Вступительная глава книги открывается вязью и носит название «Нравоучение о милостыни…» (2). При изучении сборника оказывается, что так или иначе большинство его текстов затрагивает тему нравственности и милосердия. Следует заключить, что первая глава сборника является в своем роде обобщающим произведением, уже в названии указывая читателю на общую направленность книги и круг вопросов, подлежащих обсуждению. Сходный вариант «устройства» при изучении старообрядческих сборников обнаруживает и ряд других исследователей. Так, Н.С. Гурьянова пишет, что находившиеся впереди произведения подготавливают читателя сборника к восприятию последующих (3), а Н.А. Старухин отмечает, что работы, имеющие концептуальное значение, помещались в начале сборника (4).

В первой главе книжник развивает нравоучительную тематику, призывая отказаться от украшения повседневной жизни и вместо этого приобрести «небесные сокровища» через раздачу земных благ. Интересно, что текст обращен главным образом к женской аудитории, подчеркивая, что потраченные на красоту земные богатства влекут за собой любодеяние и множество иных грехов (5). В дальнейшем мы не раз ещё столкнемся в книге с текстами, прямо или косвенно осуждающими отношения между мужчинами и женщинами, а также выступающими против «земного» накопительства.

Следом в сборнике помещено «Слово святых отцов о злопамятстве» (6). Данное сочинение было включено в компиляцию, по всей видимости, с целью дополнения предшествующего текста. Так, если «Нравоучение о милостыни…» развивает идею о необходимости жертвования на нищих, то «Слово…» указывает на то, что богоугодной является лишь жертва человека, умеющего прощать своих ближних. Подобное взаимное дополнение отдельных сочинений в сборнике не является частным случаем и отмечено в ряде исследований (7).

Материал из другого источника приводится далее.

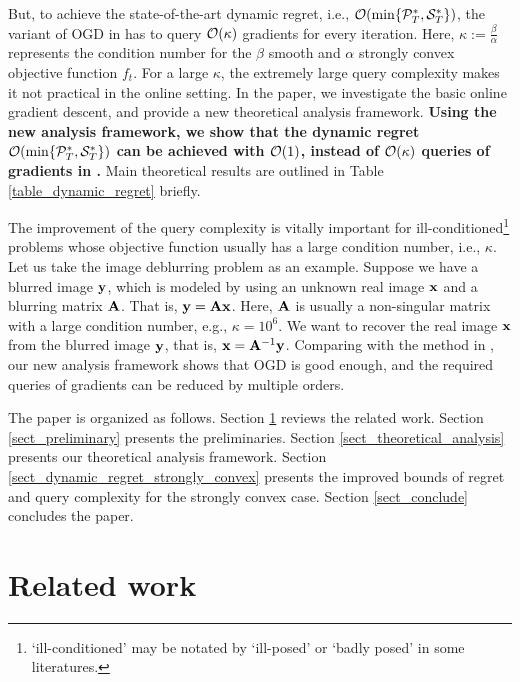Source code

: \documentclass{article}
\begin{document}
But, to achieve the state-of-the-art dynamic regret, i.e., ${\mathcal{O}}(\min\{{\mathcal{P}}_T^{\ast}, {\mathcal{S}}_T^{\ast}\})$, the variant of OGD in \cite{Zhang:2016wl} has to query  ${\mathcal{O}}(\kappa)$ gradients for every iteration. Here, $\kappa := \frac{\beta}{\alpha}$ represents the condition number for the $\beta$ smooth and $\alpha$ strongly convex objective function $f_t$. For a large $\kappa$, the extremely large query complexity makes it not practical in the online setting. In the paper, we investigate the basic online gradient descent, and provide a new theoretical analysis framework. \textbf{Using the new analysis framework, we show that the dynamic regret ${\mathcal{O}}(\min\{{\mathcal{P}}_T^{\ast}, {\mathcal{S}}_T^{\ast}\})$ can be achieved with ${\mathcal{O}}(1)$, instead of  ${\mathcal{O}}(\kappa)$ queries of gradients in \cite{Zhang:2016wl}.}  Main theoretical results are outlined in Table \ref{table_dynamic_regret} briefly.  

The improvement of the query complexity is vitally important for ill-conditioned\footnote{`ill-conditioned' may be notated by `ill-posed' or `badly posed' in some literatures.} problems \cite{Tarantola:2004:IPT} whose objective function usually has a large condition number, i.e., $\kappa$. Let us take the image deblurring problem as an example.  Suppose we have a blurred image ${\bf y}$, which is modeled by using an unknown real image ${\bf x}$ and a blurring matrix ${\bf A}$. That is, ${\bf y} = {\bf A} {\bf x}$. Here, ${\bf A}$ is usually a non-singular matrix with a large condition number, e.g., $\kappa = 10^6$. We want to recover the real image ${\bf x}$ from the blurred image ${\bf y}$, that is, ${\bf x} = {\bf A}^{-1}{\bf y}$. Comparing with the method in \cite{Zhang:2016wl}, our new analysis framework shows that OGD is good enough, and the required queries of gradients can be reduced by multiple orders.     


The paper is organized as follows. Section \ref{sect_related_work} reviews the related work. Section \ref{sect_preliminary} presents the preliminaries. Section \ref{sect_theoretical_analysis} presents our theoretical analysis framework. Section \ref{sect_dynamic_regret_strongly_convex} presents the improved bounds of regret and query complexity for the strongly convex case. Section \ref{sect_conclude} concludes the paper. 



\section{Related work}
\label{sect_related_work}
\end{document}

Распространенное в старообрядческой книжности сочинение «Списание […] о хмельном питии» (8) включено в сборник со сходными целями. Но кроме указаний на необходимость соблюдения трезвости причастниками старой веры, текст вводит в сборник эсхатологические сюжеты, игравшие значительную полемическую роль в спорах с инославными и, в ряде случаев, даже в значительной степени определявших структурное «устройство» некоторых компиляций (9).

Как правило, апокалиптические сюжеты должны были эмоционально воздействовать на читателя, побуждая последнего к праведной жизни под угрозой скорого Судного дня. Создатель сборника не единожды устанавливает взаимную идеологическую связь между нравоучительными и эсхатологическими сочинениями для усиления воздействия первых на читателя. С этой целью текст, рассказывающий о воцарении в мире антихриста» помещен между текстами, повествующими о грехах и добродетелях. Компилятивная подборка текстов в оценке Н.С. Гурьяновой принималась староверами за единый текст (10). В силу этого читатель должен был воспринимать нравоучительные мотивы не как незначительный элемент литературного повествования, а в качестве обязательной нормы повседневной жизни.

Следует также отметить, что оригинальный текст «Списания…» подвергся значительному редактированию для приспособления к потребностям старообрядческой аудитории, а именно – обоснования протеста «старолюбцев» против «нововеров». Ради этого в текст вводятся характерные для старообрядческой литературной традиции рассуждения о «латинском крыже» и утере благодати церковными пастырями: «…пастыри – волки, не учители, но мучители…» (11).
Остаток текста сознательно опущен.